The current news is that Lynn Redgrave passed away. I'm writing this because I met her, back in the 70's, when I was an apprentice, working as an unpaid volunteer at a Summer theater. The people headlining there seemed famous to me, because they'd been in movies, plays, and television. They seemed glamourous from afar, less so the closer one got. A fair number of them were bitter, unhappy neurotics.
I didn't know her well, only that she was nervous around lightning. As I recall, a co-star of hers was an absolute dick, some old has-been British (or British wannabe) actor, who would get drunk every night and abuse the people around him. How'd you like to be yoked to someone like that for the Summer?
To a 19-year old, these people were Olympians, but now I read that Ms.

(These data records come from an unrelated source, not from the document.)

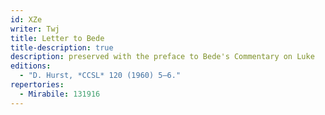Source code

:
 ```yaml
---
id: XZe
writer: Twj
title: Letter to Bede
title-description: true
description: preserved with the preface to Bede's Commentary on Luke
editions:
  - "D. Hurst, *CCSL* 120 (1960) 5–6."
repertories:
  - Mirabile: 131916
---
```

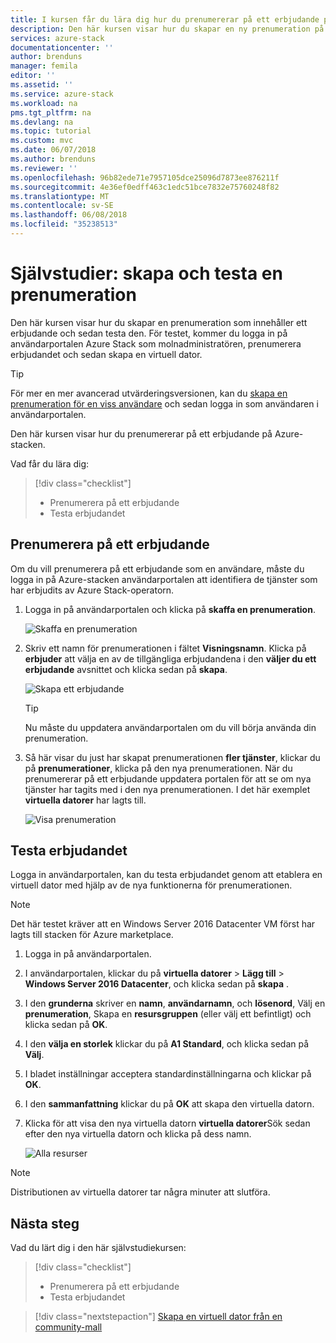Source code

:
 ```yaml
---
title: I kursen får du lära dig hur du prenumererar på ett erbjudande på Azure-stacken | Microsoft Docs
description: Den här kursen visar hur du skapar en ny prenumeration på Azure-stacken tjänster och testa erbjudandet genom att skapa virtuella testdatorer.
services: azure-stack
documentationcenter: ''
author: brenduns
manager: femila
editor: ''
ms.assetid: ''
ms.service: azure-stack
ms.workload: na
pms.tgt_pltfrm: na
ms.devlang: na
ms.topic: tutorial
ms.custom: mvc
ms.date: 06/07/2018
ms.author: brenduns
ms.reviewer: ''
ms.openlocfilehash: 96b82ede71e7957105dce25096d7873ee876211f
ms.sourcegitcommit: 4e36ef0edff463c1edc51bce7832e75760248f82
ms.translationtype: MT
ms.contentlocale: sv-SE
ms.lasthandoff: 06/08/2018
ms.locfileid: "35238513"
---
```

# <a name="tutorial-create-and-test-a-subscription"></a>Självstudier: skapa och testa en prenumeration
Den här kursen visar hur du skapar en prenumeration som innehåller ett erbjudande och sedan testa den. För testet, kommer du logga in på användarportalen Azure Stack som molnadministratören, prenumerera erbjudandet och sedan skapa en virtuell dator.

> [!TIP]
> För mer en mer avancerad utvärderingsversionen, kan du [skapa en prenumeration för en viss användare](https://docs.microsoft.com/azure/azure-stack/azure-stack-subscribe-plan-provision-vm#create-a-subscription-as-a-cloud-operator) och sedan logga in som användaren i användarportalen. 

Den här kursen visar hur du prenumererar på ett erbjudande på Azure-stacken.

Vad får du lära dig:

> [!div class="checklist"]
> * Prenumerera på ett erbjudande 
> * Testa erbjudandet

## <a name="subscribe-to-an-offer"></a>Prenumerera på ett erbjudande
Om du vill prenumerera på ett erbjudande som en användare, måste du logga in på Azure-stacken användarportalen att identifiera de tjänster som har erbjudits av Azure Stack-operatorn.

1. Logga in på användarportalen och klicka på **skaffa en prenumeration**.

   ![Skaffa en prenumeration](media/azure-stack-subscribe-services/get-subscription.png)

2. Skriv ett namn för prenumerationen i fältet **Visningsnamn**. Klicka på **erbjuder** att välja en av de tillgängliga erbjudandena i den **väljer du ett erbjudande** avsnittet och klicka sedan på **skapa**.

   ![Skapa ett erbjudande](media/azure-stack-subscribe-services/create-subscription.png)

   > [!TIP]
   > Nu måste du uppdatera användarportalen om du vill börja använda din prenumeration.

3. Så här visar du just har skapat prenumerationen **fler tjänster**, klickar du på **prenumerationer**, klicka på den nya prenumerationen. När du prenumererar på ett erbjudande uppdatera portalen för att se om nya tjänster har tagits med i den nya prenumerationen. I det här exemplet **virtuella datorer** har lagts till.

   ![Visa prenumeration](media/azure-stack-subscribe-services/view-subscription.png)


## <a name="test-the-offer"></a>Testa erbjudandet
Logga in användarportalen, kan du testa erbjudandet genom att etablera en virtuell dator med hjälp av de nya funktionerna för prenumerationen. 

> [!NOTE]
> Det här testet kräver att en Windows Server 2016 Datacenter VM först har lagts till stacken för Azure marketplace. 

1. Logga in på användarportalen.

2. I användarportalen, klickar du på **virtuella datorer** > **Lägg till** > **Windows Server 2016 Datacenter**, och klicka sedan på **skapa** .

3. I den **grunderna** skriver en **namn**, **användarnamn**, och **lösenord**, Välj en **prenumeration**, Skapa en **resursgruppen** (eller välj ett befintligt) och klicka sedan på **OK**.

4. I den **välja en storlek** klickar du på **A1 Standard**, och klicka sedan på **Välj**.  

5. I bladet inställningar acceptera standardinställningarna och klickar på **OK**.

6. I den **sammanfattning** klickar du på **OK** att skapa den virtuella datorn.  

7. Klicka för att visa den nya virtuella datorn **virtuella datorer**Sök sedan efter den nya virtuella datorn och klicka på dess namn.

    ![Alla resurser](media/azure-stack-subscribe-services/view-vm.png)

> [!NOTE]
> Distributionen av virtuella datorer tar några minuter att slutföra.


## <a name="next-steps"></a>Nästa steg

Vad du lärt dig i den här självstudiekursen:

> [!div class="checklist"]
> * Prenumerera på ett erbjudande 
> * Testa erbjudandet


> [!div class="nextstepaction"]
> [Skapa en virtuell dator från en community-mall](azure-stack-create-vm-template.md)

Redgrave was a mere 14 years older than me, which made her only 33 at the time. Yet to me she had made it. Then you read the modern obits, and they make it sound like she had somehow failed at something-- as if a couple of Academy Award nominations were nothing. Or television, and plays, and a number of other things. Ah, but look at her sister and father and niece, the journalists say. Geez, can't anybody me modestly successful in their own right? I guess if you're from a famous family, you always get compared to the most successful ones. That's gotta suck.
Well, she makes it here because she also did some writing, telling about her life and her struggles with it, so we salute and remember the passing of a writer.
I'm very often surprised when successful people turn out to be unhappy, with a lot of troubles. That Summer was the first revelation of that kind: that money and success were no guarantees of happiness.